Fahrenhorst stammt aus dem sauerländischen Elspe, wahrlich kein Gruftie-Eldorado, weshalb er erst im Alter von 28 Jahren in einer Disco in Herford mit der Szene in Berührung kam „und dann da hängengeblieben“.

Allmählich näherte er sich in Sachen Klamotten und Frisur den anderen an und lernte mit Mitte dreißig in einem Münsteraner Gothic-Punk-Schuppen Nicole kennen. Als die hörte, dass er Maurer war und somit gelernt hatte zuzupacken, waren zwei andere Bewerber aus dem Rennen.

Eine extrem weitsichtige Partnerwahl, wie man heute weiß; denn ohne das handwerkliche Geschick des Gatten gäbe es keine Party-Etage samt Kirchenfenstern mit Fledermaus-Ornamenten.

Muss man extra betonen, dass im gesamten Haus nicht ein Quadratzentimeter weiße Wandfarbe zu sehen ist? Nein, aber man kann erwähnen, dass sich überall Meyers Vorliebe für Tapeten mit tierischen Prägungen widerspiegelt, und dass sich trotz allem unübersehbar Morbiden die fünf – ausnahmsweise nicht schwarzen – Katzen ausgesprochener Vitalität erfreuen.

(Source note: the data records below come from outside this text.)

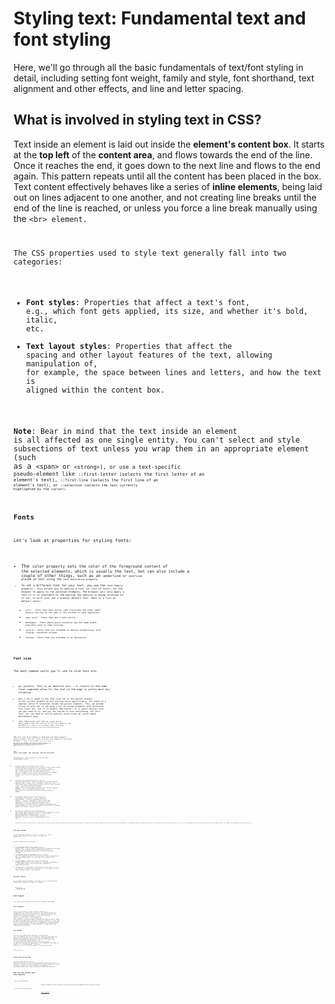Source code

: # Styling text: Fundamental text and font styling

Here, we'll go through all the basic fundamentals of text/font styling in detail, including setting font weight, family and style, font shorthand, text alignment and other effects, and line and letter spacing.
    
## What is involved in styling text in CSS? 

Text inside an element is laid out inside the **element's content box**. It starts at the **top left** of the **content area**, and flows towards the end of the line. Once it reaches the end, it goes down to the next line and flows to the end again. This pattern repeats until all the content has been placed in the box. 
Text content effectively behaves like a series of **inline elements**, being laid out on lines adjacent to one another, and not creating line breaks until the 
end of the line is reached, or unless you force a line break manually using the <code>&lt;br&gt; element.

The CSS properties used to style text generally fall into two categories:
- **Font styles**: Properties that affect a text's font, e.g., which font gets applied, its size, and whether it's bold, italic, etc.
- **Text layout styles**: Properties that affect the spacing and other layout features of the text, allowing manipulation of, for example, the space between lines and letters, and how the text is aligned within the content box.

**Note**: Bear in mind that the text inside an element is all affected as one single entity. You can't select and style subsections of text unless you 
wrap them in an appropriate element (such as a <code>&lt;span&gt; or <code>&lt;strong&gt;), or use a text-specific pseudo-element like <code>::first-letter (selects the first letter of an element's text), <code>::first-line (selects the first line of an element's text), or <code>::selection (selects the text currently highlighted by the cursor).

## Fonts 

Let's look at properties for styling fonts:

- The <code>color property sets the color of the foreground content of the selected elements, which is usually the text, but can also include a couple of other 
things, such as an <code>underline or <code>overline placed on text using the <code>text-decoration property.
- To set a different font for your text, you use the <code>font-family property — this allows you to specify a font (or list of fonts) for the browser to apply 
to the selected elements. The browser will only apply a font if it is available on the machine the website is being accessed on; if not, it will just use a 
browser default font. Here is a list of default fonts:
  - <code>serif - Fonts that have serifs (the flourishes and other small details you see at the ends of the strokes in some typefaces).
  - sans-serif - Fonts that don't have serifs.
  - monospace - Fonts where every character has the same width, typically used in code listings.
  - cursive - Fonts that are intended to emulate handwriting, with flowing, connected strokes.
  - fantasy - Fonts that are intended to be decorative.
  
### Font size

The most common units you'll use to size text are:
- <code>px (pixels): This is an absolute unit — it results in the same final computed value for the font on the page in pretty much any situation.
- <code>ems: 1 em is equal to the font size set on the parent element of the current element we are styling (more specifically, the width of a capital 
letter M contained inside the parent element). This can become tricky to work out if you have a lot of nested elements with different font sizes set, but it is doable. Why bother? It is quite natural once you get used to it, and you can use em to size everything, not just text. You can have an entire website sized using em, which makes maintenance easy.
- <code>rems: These work just like <code>em, except that **1 rem** is equal to the font size set on the root element of the document (i.e. <code>&lt;html&gt;), not the parent element. This makes doing the maths to work out your font sizes much easier.

The <code>font-size of an element is inherited from that element's parent element. This all starts with the root element of the entire document — <code>&lt;html&gt; — the standard <code>font-size of which is set to <code>16px across browsers. Any paragraph (or another element that doesn't have a different size set by the browser) inside the root element will have a final size of <code>16px. Other elements may have different default sizes. For example, an h1 element has a size of<code>2em set by default, so it will have a final size of <code>32px.

### Font style, font weight, text transform, and text decoration

CSS provides four common properties to alter the visual weight/emphasis of text:

- <code>font-style</code>: Used to turn italic text on or off. Possible values are as follows (you'll rarely use this, unless you want to turn some italic styling 
off for some reason):
      - <code>normal</code>: Sets the text to the normal font (turns existing italics off).
      - <code>italic</code>: Sets the text to use the italic version of the font, if available; if not, it will simulate italics with oblique instead.
      - <code>oblique</code>: Sets the text to use a simulated version of an italic font, created by slanting the normal version.
- <code>font-weight</code>: Sets how bold the text is. This has many values available in case you have many font variants available (such as -light, -normal, -bold, -extrabold, -black, etc.), but realistically you'll rarely use any of them except for normal and bold:
      - <code>normal</code>, <code>bold</code>: Normal and bold font weight.
      - <code>lighter</code>, <code>bolder</code>: Sets the current element's boldness to be one step lighter or heavier than its parent element's boldness.
      - <code>100</code> - <code>900</code>: Numeric boldness values that provide finer grained control than the above keywords, if needed.
- <code>text-transform</code>: Allows you to set your font to be transformed. Values include:
      - <code>none</code>: Prevents any transformation.
      - <code>uppercase</code>: Transforms all text to capitals.
      - <code>lowercase</code>: Transforms all text to lower case.
      - <code>capitalize</code>: Transforms all words to have the first letter capitalized.
      - <code>full-width</code>: Transforms all glyphs to be written inside a fixed-width square, similar to a monospace font, allowing aligning of, e.g., Latin 
      characters along with Asian language glyphs (like Chinese, Japanese, Korean).
- <code>text-decoration</code>: Sets/unsets text decorations on fonts (you'll mainly use this to unset the default underline on links when styling them). Available values are:
      - <code>none</code>: Unsets any text decorations already present.
      - <code>underline</code>: Underlines the text.
      - <code>overline</code>: Gives the text an overline.
      - <code>line-through</code>: Puts a strikethrough over the text.
      
      You should note that text-decoration can accept multiple values at once if you want to add multiple decorations simultaneously, for example, text-decoration: underline overline. Also note that text-decoration is a shorthand property for text-decoration-line, text-decoration-style, and text-decoration-color. You can use combinations of these property values to create interesting effects, for example: text-decoration: line-through red wavy.

### Text drop shadows

You can apply drop shadows to your text using the <code>text-shadow property</code>. This takes up to four values: <code>text-shadow: 4px 4px 5px red;</code>

The four properties are as follows:

  1. The **horizontal offset of the shadow** from the original text — this can take most available CSS length and size units, but you'll most commonly use <code>px</code>; positive values move the shadow right, and negative values left. This value has to be included.
  1. The **vertical offset of the shadow** from the original text. This behaves similarly to the horizontal offset, except that it moves the shadow up/down, not left/right. This value has to be included.
  1. The **blur radius**: a higher value means the shadow is dispersed more widely. If this value is not included, it defaults to <code>0</code>, which means no blur. This can take most available CSS length and size units.
  1. The base color of the shadow, which can take any CSS color unit. If not included, it defaults to currentcolor, i.e. the shadow's color is taken from the element's color property.

### Multiple shadows

You can apply multiple shadows to the same text by including multiple shadow values separated by commas, for example:

      ```
      h1 {
        text-shadow:
          1px 1px 1px red,
          2px 2px 1px red;
      }
      ```
## Text layout

Let's have a look at properties we can use to affect text layout.

### Text alignment

The <code>text-align</code> property is used to control how text is aligned within its containing content box. The available values are listed below. They work 
in pretty much the same way as they do in a regular word processor application:
    - <code>left</code>: Left-justifies the text.
    - <code>right</code>: Right-justifies the text.
    - <code>center</code>: Centers the text.
    - <code>justify</code>: Makes the text spread out, varying the gaps in between the words so that all lines of text are the same width. You need to use this carefully — it can look terrible, especially when applied to a paragraph with lots of long words in it. If you are going to use this, you should also think about using something else along with it, such as hyphens, to break some of the longer words across lines.

### Line height

The <code>line-height</code> property sets the height of each line of text. This property can not only take most length and size units, but can also take a unitless value, which acts as a multiplier and is generally considered the best option. With a unitless value, the <code>font-size</code> gets multiplied and results in the <code>line-height</code>. Body text generally looks nicer and is easier to read when the lines are spaced apart. The recommended line height is around <code>1.5</code> – <code>2</code> (double spaced). To set our lines of text to 1.6 times the height of the font, we'd use:

    ```
    p {
      line-height: 1.6;
    }
    ```
### Letter and word spacing

The <code>letter-spacing</code> and <code>word-spacing</code> properties allow you to set the spacing between letters and words in your text. You won't use these very often, but might find a use for them to obtain a specific look, or to improve the legibility of a particularly dense font. They can take most length and size 
units.

## How you can access this live website

<dl>
  Use the following URL:
  <dd>
    https://olumpeter.github.io/web-projects/70-styling-text/a-fundamental-text-and-font-styling/
  </dd>
  or click the following link:
  <dd>
    <a href="https://olumpeter.github.io/web-projects/70-styling-text/a-fundamental-text-and-font-styling/">Visit website</a>
  </dd>
</dl>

Apropos Weiß: Das gab es im Leben des Jörg Fahrenhorst nur, solange „Mom noch für die Kleidung zuständig war“ und Feinripp-Unterhosen nach Hause brachte. Auch Nicole kann sich dunkel an weiße Frottee-Dinger erinnern, eine Rückbesinnung, die mit schallendem Gelächter einhergeht.

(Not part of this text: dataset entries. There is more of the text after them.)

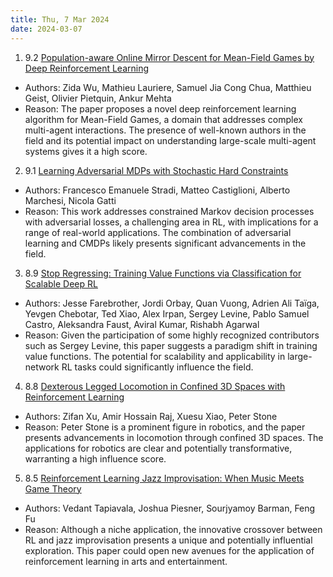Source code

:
 ```yaml
---
title: Thu, 7 Mar 2024
date: 2024-03-07
---
```

1. 9.2 [Population-aware Online Mirror Descent for Mean-Field Games by Deep Reinforcement Learning](https://arxiv.org/abs/2403.03552)
* Authors: Zida Wu, Mathieu Lauriere, Samuel Jia Cong Chua, Matthieu Geist, Olivier Pietquin, Ankur Mehta
* Reason: The paper proposes a novel deep reinforcement learning algorithm for Mean-Field Games, a domain that addresses complex multi-agent interactions. The presence of well-known authors in the field and its potential impact on understanding large-scale multi-agent systems gives it a high score.

2. 9.1 [Learning Adversarial MDPs with Stochastic Hard Constraints](https://arxiv.org/abs/2403.03672)
* Authors: Francesco Emanuele Stradi, Matteo Castiglioni, Alberto Marchesi, Nicola Gatti
* Reason: This work addresses constrained Markov decision processes with adversarial losses, a challenging area in RL, with implications for a range of real-world applications. The combination of adversarial learning and CMDPs likely presents significant advancements in the field.

3. 8.9 [Stop Regressing: Training Value Functions via Classification for Scalable Deep RL](https://arxiv.org/abs/2403.03950)
* Authors: Jesse Farebrother, Jordi Orbay, Quan Vuong, Adrien Ali Taïga, Yevgen Chebotar, Ted Xiao, Alex Irpan, Sergey Levine, Pablo Samuel Castro, Aleksandra Faust, Aviral Kumar, Rishabh Agarwal
* Reason: Given the participation of some highly recognized contributors such as Sergey Levine, this paper suggests a paradigm shift in training value functions. The potential for scalability and applicability in large-network RL tasks could significantly influence the field.

4. 8.8 [Dexterous Legged Locomotion in Confined 3D Spaces with Reinforcement Learning](https://arxiv.org/abs/2403.03848)
* Authors: Zifan Xu, Amir Hossain Raj, Xuesu Xiao, Peter Stone
* Reason: Peter Stone is a prominent figure in robotics, and the paper presents advancements in locomotion through confined 3D spaces. The applications for robotics are clear and potentially transformative, warranting a high influence score.

5. 8.5 [Reinforcement Learning Jazz Improvisation: When Music Meets Game Theory](https://arxiv.org/abs/2403.03224)
* Authors: Vedant Tapiavala, Joshua Piesner, Sourjyamoy Barman, Feng Fu
* Reason: Although a niche application, the innovative crossover between RL and jazz improvisation presents a unique and potentially influential exploration. This paper could open new avenues for the application of reinforcement learning in arts and entertainment.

Fragt man beide, weshalb sie so leben, entgegnen sie: „Aus demselben Grund, aus dem andere so leben, wie sie’s tun: Weil’s uns gefällt.“ Klar gebe es immer wieder Leute, „die uns anschauen, als wenn wir Marsmännchen wären. Aber besser schwarz, als braune Uniform!“

Kilt und Stiefel beim Festival

Fahrenhorst wird auf dem Festival einen Kilt und Stiefel tragen. Nicole wohl kurzen Rock, Korsage und ebenfalls schwere Stiefel. Alles schwarz. Sie haben ja sogar an Weihnachten einen schwarzen Baum aus Plastik mit Kugeln in Gestalt von Kettensägen und mexikanischen Totenmasken. Letzter Urlaubsort war – dreimal darf man raten – „der Schwarzwald“.